**Exercise objective:**
Your reply should be only the number of lines in the records that contain the word "hello".

**Records supplied:**
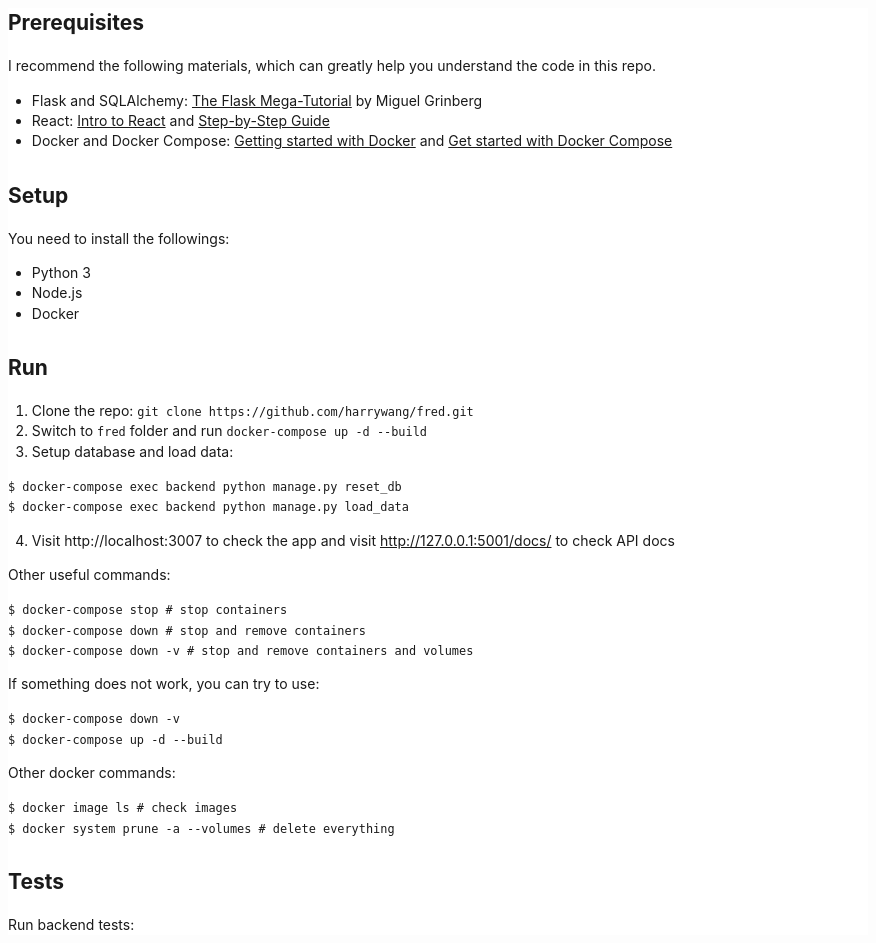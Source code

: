 ## Prerequisites

I recommend the following materials, which can greatly help you understand the code in this repo.
- Flask and SQLAlchemy: [The Flask Mega-Tutorial](https://blog.miguelgrinberg.com/post/the-flask-mega-tutorial-part-i-hello-world) by Miguel Grinberg
- React: [Intro to React](https://reactjs.org/tutorial/tutorial.html) and [Step-by-Step Guide](https://reactjs.org/docs/hello-world.html)
- Docker and Docker Compose: [ Getting started with Docker](https://docs.docker.com/get-started/) and [Get started with Docker Compose](https://docs.docker.com/compose/gettingstarted/)

## Setup

You need to install the followings:

- Python 3
- Node.js
- Docker

## Run

1. Clone the repo: `git clone https://github.com/harrywang/fred.git`
2. Switch to `fred` folder and run `docker-compose up -d --build`
3. Setup database and load data:
```
$ docker-compose exec backend python manage.py reset_db
$ docker-compose exec backend python manage.py load_data
```
4. Visit http://localhost:3007 to check the app and visit http://127.0.0.1:5001/docs/ to check API docs

Other useful commands:

```
$ docker-compose stop # stop containers
$ docker-compose down # stop and remove containers
$ docker-compose down -v # stop and remove containers and volumes
```

If something does not work, you can try to use:

```
$ docker-compose down -v
$ docker-compose up -d --build
```

Other docker commands:

```
$ docker image ls # check images
$ docker system prune -a --volumes # delete everything
```

## Tests

Run backend tests:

**Finished exercise:**
2